Our primary concern always has been the absence of gubernatorial input, but the main reason this matter is being debated is because of growing public and legislative awareness of the problems with allowing a handful of lawyer-legislators to have inordinate sway over the judges they appear before in court. It’s a system, our state’s prosecutors say, that puts judges in an untenable situation as they try to be fair and impartial but can’t blot out the knowledge that one of the lawyers standing before them could end their career.

The most important differences in the two versions are that the House’s requires magistrates to go through a public screening process, and the Senate’s requires meetings of the commission to be livestreamed and prohibits candidates from dropping out before the panel releases its report on the candidates — a change designed to stop the panel from pressuring candidates to drop out by suggesting that the public otherwise will see unflattering material about them. These are all excellent changes that should be included in the final version.

But the differences in the two versions are not enough to scuttle an agreement on legislation that would be a small improvement, but an improvement nonetheless.

The same is true for the exponentially more consequential S.915.

Ostensibly, the decades-in-the-making effort to combine a half-dozen redundant and uncommunicative health-services agencies died when time ran out on May 9. But House and Senate leaders have been working to revive S.915, which passed the Senate and the House with only 16 of the 170 legislators voting against it.

The bill got sidetracked by the so-called Freedom Caucus, which traffics in performative art on social media and on the House floor. The caucus pretends to believe the bill would create a “health czar” who they say would have more power than Dr. Anthony Fauci.

That wouldn’t take a lot of power, since the now-retired head of the National Institute of Allergy and Infectious Diseases could only make recommendations, which elected officials had the choice of following or ignoring. But even if we pretend Dr. Fauci was actually able to force people to wear masks and get vaccinated, the comparison would be absurd.
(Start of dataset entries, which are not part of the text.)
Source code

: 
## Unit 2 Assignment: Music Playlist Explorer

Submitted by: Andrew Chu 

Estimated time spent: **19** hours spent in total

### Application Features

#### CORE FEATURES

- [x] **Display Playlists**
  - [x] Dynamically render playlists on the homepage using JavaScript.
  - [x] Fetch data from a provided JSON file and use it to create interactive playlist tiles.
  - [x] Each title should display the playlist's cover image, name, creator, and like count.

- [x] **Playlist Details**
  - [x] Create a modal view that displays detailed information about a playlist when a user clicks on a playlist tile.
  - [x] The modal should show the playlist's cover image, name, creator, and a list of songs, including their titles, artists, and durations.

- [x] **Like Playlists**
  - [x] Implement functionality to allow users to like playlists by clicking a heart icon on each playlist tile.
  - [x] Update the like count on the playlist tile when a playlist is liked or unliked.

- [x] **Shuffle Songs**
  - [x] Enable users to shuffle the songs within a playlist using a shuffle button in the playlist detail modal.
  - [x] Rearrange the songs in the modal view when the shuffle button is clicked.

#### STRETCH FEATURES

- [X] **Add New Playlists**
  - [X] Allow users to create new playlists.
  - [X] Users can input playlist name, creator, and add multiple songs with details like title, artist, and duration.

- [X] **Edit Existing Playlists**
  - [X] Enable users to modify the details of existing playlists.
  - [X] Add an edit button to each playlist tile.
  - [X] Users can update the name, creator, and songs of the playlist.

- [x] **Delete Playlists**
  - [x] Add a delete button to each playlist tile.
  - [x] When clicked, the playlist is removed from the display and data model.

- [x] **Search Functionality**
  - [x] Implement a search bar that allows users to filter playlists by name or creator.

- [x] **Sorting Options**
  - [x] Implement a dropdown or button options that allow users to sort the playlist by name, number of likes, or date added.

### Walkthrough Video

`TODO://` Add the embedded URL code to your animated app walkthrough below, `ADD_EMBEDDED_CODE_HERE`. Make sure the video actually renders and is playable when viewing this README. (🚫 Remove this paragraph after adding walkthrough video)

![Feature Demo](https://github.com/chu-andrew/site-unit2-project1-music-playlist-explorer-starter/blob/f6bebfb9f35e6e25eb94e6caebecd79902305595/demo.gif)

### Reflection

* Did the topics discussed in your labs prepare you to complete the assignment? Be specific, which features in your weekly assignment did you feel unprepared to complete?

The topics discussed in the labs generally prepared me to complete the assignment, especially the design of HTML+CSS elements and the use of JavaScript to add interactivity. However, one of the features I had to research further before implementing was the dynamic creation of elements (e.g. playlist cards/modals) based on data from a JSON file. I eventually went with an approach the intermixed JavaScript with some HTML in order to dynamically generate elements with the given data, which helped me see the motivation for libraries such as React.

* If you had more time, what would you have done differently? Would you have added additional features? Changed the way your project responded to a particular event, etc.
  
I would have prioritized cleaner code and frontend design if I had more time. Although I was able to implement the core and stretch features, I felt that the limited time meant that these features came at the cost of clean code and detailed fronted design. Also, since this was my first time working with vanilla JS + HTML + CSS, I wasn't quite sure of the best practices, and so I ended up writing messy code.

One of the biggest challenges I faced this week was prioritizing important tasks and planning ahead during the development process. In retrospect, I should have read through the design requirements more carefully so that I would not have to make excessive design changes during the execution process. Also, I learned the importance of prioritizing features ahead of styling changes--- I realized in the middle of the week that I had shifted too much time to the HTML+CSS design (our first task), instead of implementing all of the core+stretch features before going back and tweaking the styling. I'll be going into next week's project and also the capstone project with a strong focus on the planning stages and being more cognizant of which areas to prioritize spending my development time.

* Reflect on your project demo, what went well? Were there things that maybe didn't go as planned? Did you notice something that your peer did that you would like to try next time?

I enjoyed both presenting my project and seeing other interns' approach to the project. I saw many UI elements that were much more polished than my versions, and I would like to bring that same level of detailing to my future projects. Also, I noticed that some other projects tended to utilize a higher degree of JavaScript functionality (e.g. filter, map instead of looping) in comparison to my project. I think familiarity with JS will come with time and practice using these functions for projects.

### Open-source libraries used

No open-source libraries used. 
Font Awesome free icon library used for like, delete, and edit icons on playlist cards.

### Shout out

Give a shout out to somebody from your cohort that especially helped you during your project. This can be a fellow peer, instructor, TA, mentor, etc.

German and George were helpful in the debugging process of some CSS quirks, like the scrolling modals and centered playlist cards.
The bill gives no additional authority to public health officials, and in fact the Senate scaled back some of the existing powers. More significantly, the bill gives the governor power no South Carolina governor has ever had to fire the director of the state’s health agency. That person has always reported to a part-time board whose members can’t be removed unless they violate the law.
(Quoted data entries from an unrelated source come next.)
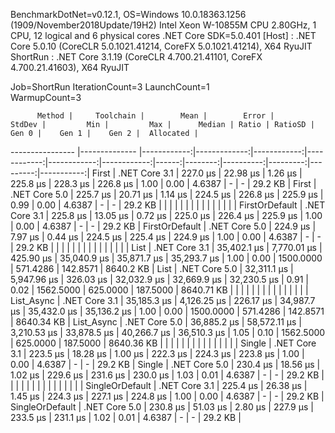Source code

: 
BenchmarkDotNet=v0.12.1, OS=Windows 10.0.18363.1256 (1909/November2018Update/19H2)
Intel Xeon W-10855M CPU 2.80GHz, 1 CPU, 12 logical and 6 physical cores
.NET Core SDK=5.0.401
  [Host]   : .NET Core 5.0.10 (CoreCLR 5.0.1021.41214, CoreFX 5.0.1021.41214), X64 RyuJIT
  ShortRun : .NET Core 3.1.19 (CoreCLR 4.700.21.41101, CoreFX 4.700.21.41603), X64 RyuJIT

Job=ShortRun  IterationCount=3  LaunchCount=1  
WarmupCount=3  

          Method |     Toolchain |        Mean |        Error |      StdDev |         Min |         Max |      Median | Ratio | RatioSD |     Gen 0 |    Gen 1 |    Gen 2 |  Allocated |
---------------- |-------------- |------------:|-------------:|------------:|------------:|------------:|------------:|------:|--------:|----------:|---------:|---------:|-----------:|
           First | .NET Core 3.1 |    227.0 μs |     22.98 μs |     1.26 μs |    225.8 μs |    228.3 μs |    226.8 μs |  1.00 |    0.00 |    4.6387 |        - |        - |    29.2 KB |
           First | .NET Core 5.0 |    225.7 μs |     20.71 μs |     1.14 μs |    224.5 μs |    226.8 μs |    225.9 μs |  0.99 |    0.00 |    4.6387 |        - |        - |    29.2 KB |
                 |               |             |              |             |             |             |             |       |         |           |          |          |            |
  FirstOrDefault | .NET Core 3.1 |    225.8 μs |     13.05 μs |     0.72 μs |    225.0 μs |    226.4 μs |    225.9 μs |  1.00 |    0.00 |    4.6387 |        - |        - |    29.2 KB |
  FirstOrDefault | .NET Core 5.0 |    224.9 μs |      7.97 μs |     0.44 μs |    224.5 μs |    225.4 μs |    224.9 μs |  1.00 |    0.00 |    4.6387 |        - |        - |    29.2 KB |
                 |               |             |              |             |             |             |             |       |         |           |          |          |            |
            List | .NET Core 3.1 | 35,402.1 μs |  7,770.01 μs |   425.90 μs | 35,040.9 μs | 35,871.7 μs | 35,293.7 μs |  1.00 |    0.00 | 1500.0000 | 571.4286 | 142.8571 |  8640.2 KB |
            List | .NET Core 5.0 | 32,311.1 μs |  5,947.96 μs |   326.03 μs | 32,032.9 μs | 32,669.9 μs | 32,230.5 μs |  0.91 |    0.02 | 1562.5000 | 625.0000 | 187.5000 | 8640.71 KB |
                 |               |             |              |             |             |             |             |       |         |           |          |          |            |
      List_Async | .NET Core 3.1 | 35,185.3 μs |  4,126.25 μs |   226.17 μs | 34,987.7 μs | 35,432.0 μs | 35,136.2 μs |  1.00 |    0.00 | 1500.0000 | 571.4286 | 142.8571 | 8640.34 KB |
      List_Async | .NET Core 5.0 | 36,885.2 μs | 58,572.11 μs | 3,210.53 μs | 33,878.5 μs | 40,266.7 μs | 36,510.3 μs |  1.05 |    0.10 | 1562.5000 | 625.0000 | 187.5000 | 8640.36 KB |
                 |               |             |              |             |             |             |             |       |         |           |          |          |            |
          Single | .NET Core 3.1 |    223.5 μs |     18.28 μs |     1.00 μs |    222.3 μs |    224.3 μs |    223.8 μs |  1.00 |    0.00 |    4.6387 |        - |        - |    29.2 KB |
          Single | .NET Core 5.0 |    230.4 μs |     18.56 μs |     1.02 μs |    229.6 μs |    231.6 μs |    230.0 μs |  1.03 |    0.01 |    4.6387 |        - |        - |    29.2 KB |
                 |               |             |              |             |             |             |             |       |         |           |          |          |            |
 SingleOrDefault | .NET Core 3.1 |    225.4 μs |     26.38 μs |     1.45 μs |    224.3 μs |    227.1 μs |    224.8 μs |  1.00 |    0.00 |    4.6387 |        - |        - |    29.2 KB |
 SingleOrDefault | .NET Core 5.0 |    230.8 μs |     51.03 μs |     2.80 μs |    227.9 μs |    233.5 μs |    231.1 μs |  1.02 |    0.01 |    4.6387 |        - |        - |    29.2 KB |
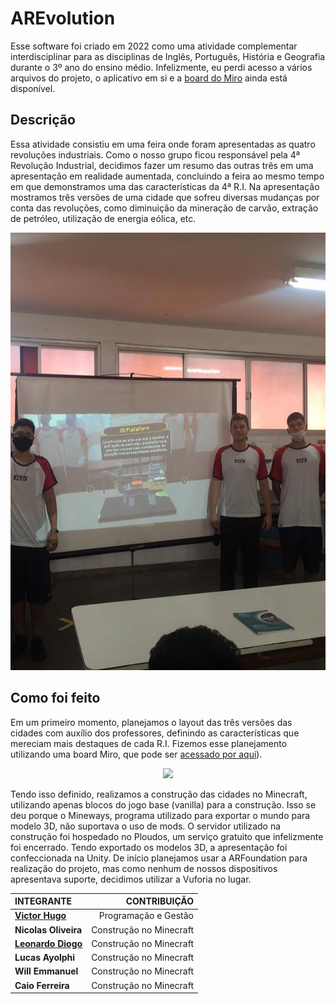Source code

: # AREvolution

Esse software foi criado em 2022 como uma atividade complementar interdisciplinar para as disciplinas de Inglês, Português, História e Geografia durante o 3º ano do ensino médio. Infelizmente, 
eu perdi acesso a vários arquivos do projeto, o aplicativo em si e a [board do Miro](https://miro.com/app/board/uXjVOAr5rsg=/?share_link_id=256926902696) ainda está disponível.

## Descrição

Essa atividade consistiu em uma feira onde foram apresentadas as quatro revoluções industriais. Como o nosso grupo ficou responsável pela 4ª Revolução Industrial, decidimos fazer um resumo das 
outras três em uma apresentação em realidade aumentada, concluindo a feira ao mesmo tempo em que demonstramos uma das características da 4ª R.I. Na apresentação mostramos três versões de uma cidade 
que sofreu diversas mudanças por conta das revoluções, como diminuição da mineração de carvão, extração de petróleo, utilização de energia eólica, etc.

<p align="center">
	<img src="GitHub/foto.jpg"; height=700pm;>
</p>

## Como foi feito 

Em um primeiro momento, planejamos o layout das três versões das cidades com auxílio dos professores, definindo as características que mereciam mais destaques de cada R.I. 
Fizemos esse planejamento utilizando uma board Miro, que pode ser [acessado por aqui](https://miro.com/app/board/uXjVOAr5rsg=/?share_link_id=256926902696)).

<p align="center">
	<img src="GitHub/miro.gif"; width=800pm;>
</p>

Tendo isso definido, realizamos a construção das cidades no Minecraft, utilizando apenas blocos do jogo base (vanilla) para a construção. Isso se deu porque o Mineways, 
programa utilizado para exportar o mundo para modelo 3D, não suportava o uso de mods. O servidor utilizado na construção foi hospedado no Ploudos, um serviço gratuito que 
infelizmente foi encerrado. Tendo exportado os modelos 3D, a apresentação foi confeccionada na Unity. De início planejamos usar a ARFoundation para realização do projeto, 
mas como nenhum de nossos dispositivos apresentava suporte, decidimos utilizar a Vuforia no lugar.


|   			        **INTEGRANTE**              |     **CONTRIBUIÇÃO**    |
| :-------------------------------------------------------- | ----------------------: |
| **[Victor Hugo](https://github.com/KingOfCactus/)**       | Programação e Gestão    |
| **Nicolas Oliveira**                                      | Construção no Minecraft |
| **[Leonardo Diogo](https://github.com/LeonardoBuzelin)**  | Construção no Minecraft |
| **Lucas Ayolphi**    					    | Construção no Minecraft |
| **Will Emmanuel**    					    | Construção no Minecraft |
| **Caio Ferreira**    					    | Construção no Minecraft |
</p>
What S.915 would actually do is bring some sanity to the nation’s most disjointed health delivery system, which now forces us to pay more money and get worse outcomes than most states. S.915 would merge the departments of Mental Health, Aging, Disabilities and Special Needs, Alcohol and Other Drug Abuse Services, Health and Human Services and the health side of DHEC.

For more than half a century, these departments have been the poster children for a disorganized government that was created ad hoc by legislators who had no interest in giving the governor any authority.

It never made sense, but now that the governor is set to control all health agencies come July 1, it’s even more nonsensical, because it contributes to an unmanageable span of control that makes it less likely that a governor can prevent problems with the agencies he controls or fix them when they occur. All that makes S.915 must-pass legislation.